Both of these kinds of day-to-day issues in bioethics are easy to despair over in hallway conversations, and easy to neglect as topics for serious inquiry. Unexamined assumptions are hard to articulate, common problems are often embedded in contextual concrete, and aspirational academic goals are easy to compromise in the rush of business. Bioethics has always been an anticipatory field, oriented to new advances in research and heath care, and keeping up with that novelty leaves little time for ruminating on stubborn issues. Everyone already knows these are problems, and they take research in complicated directions. Moreover, there is no money in pursuing them, as long as the field’s funding sources prize innovation over persistence in the investigations they reward.
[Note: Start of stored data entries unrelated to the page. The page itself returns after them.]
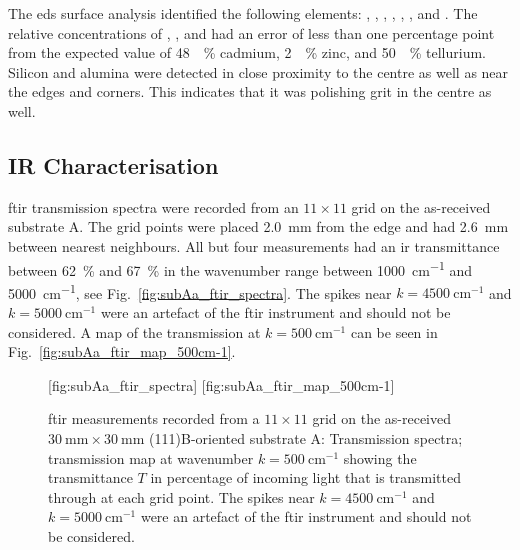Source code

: The \ac{eds} surface analysis identified the following elements: , , , , , , and . The relative concentrations of , , and  had an error of less than one percentage point from the expected value of \SI{48}{\atomic\percent} cadmium, \SI{2}{\atomic\percent} zinc, and \SI{50}{\atomic\percent} tellurium. Silicon and alumina were detected in close proximity to the centre as well as near the edges and corners. This indicates that it was polishing grit in the centre as well. %
\subsection{IR Characterisation}

\Ac{ftir} transmission spectra were recorded from an $11\times11$ grid on the as-received substrate A. The grid points were placed \SI{2.0}{\milli\metre} from the edge and had \SI{2.6}{\milli\metre} between nearest neighbours. All but four measurements had an \ac{ir} transmittance between \SI{62}{\percent} and \SI{67}{\percent} in the wavenumber range between \SI{1000}{\centi\metre^{-1}} and \SI{5000}{\centi\metre^{-1}}, see Fig.~\ref{fig:subAa_ftir_spectra}. The spikes near $k=\SI{4500}{\centi\metre^{-1}}$ and $k=\SI{5000}{\centi\metre^{-1}}$ were an artefact of the \ac{ftir} instrument and should not be considered. A map of the transmission at $k=\SI{500}{\centi\metre^{-1}}$ can be seen in Fig.~\ref{fig:subAa_ftir_map_500cm-1}.

\begin{figure}[htbp]
    \centering
    [fig:subAa_ftir_spectra]
    \hfill
    [fig:subAa_ftir_map_500cm-1]
    \caption[\Ac{ftir} measurements of the as-received substrate A.]{\Ac{ftir} measurements recorded from a $11\times11$ grid on the as-received $\SI{30}{\milli\metre}\times\SI{30}{\milli\metre}$ (111)B-oriented substrate A:  Transmission spectra;  transmission map at wavenumber $k=\SI{500}{\centi\metre^{-1}}$ showing the transmittance $T$ in percentage of incoming light that is transmitted through at each grid point. The spikes near $k=\SI{4500}{\centi\metre^{-1}}$ and $k=\SI{5000}{\centi\metre^{-1}}$ were an artefact of the \ac{ftir} instrument and should not be considered.}
\end{figure}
Nevertheless, if bioethics is to live up to its original mission as a “bridge to the future,” its quotidian mysteries deserve more robust attention. Monitoring the scientific horizon for the new questions it raises remains critical. However, without circling back around to continue the field’s unfinished inquiries, identifying the issues is all that bioethics will be able to do. Without pain-staking empirical work on the social determinants of contemporary health disparities, we will have no foundation for addressing “enhancement”-driven inequalities in the future. To make sound policies regarding the engineering of “humanized” transgenic primates, we will need to headway towards a robust philosophical account of non-human animals’ moral status. Until we get a better grip on what we mean by “risk assessment,” for the risks of synthetic biology will remain imponderable. Similarly, without better articulations of interdisciplinary research design, grant reviewers will continue to be bewildered by our proposals. And without viable models for “teaching the teachers,” bioethics will continue to see talented students and trainees unprepared to meet the challenges of the field.
The strength of the UNC Center for Bioethics is our faculty’s special concern for and focus on the field’s chronic problems, stalled conversations, and untested assumptions. This concern frames our service and educational partnerships, from the daily work of the UNC Hospital Ethics Committee and the Ethics Core of the North Carolina Translational and Clinical Science (NC TraCS) Institute, to our capacity building projects in research ethics with colleagues around the world. But even more unusually, this concern also animates our intellectual and scholarly interests. All of the specific inquiries that have illustrated this essay are projects pursued by our Center’s Faculty Associates, including the meta-level concerns with the dynamics of interdisciplinary scholarship and teaching. This does not mean that we do not end up at exotic destinations, both intellectually and geographically. But we do so in the service of the ‘orphan issues’ in bioethics; issues prosaic and careworn enough to be easily overlooked, but critical nevertheless to the next generation of work in the field.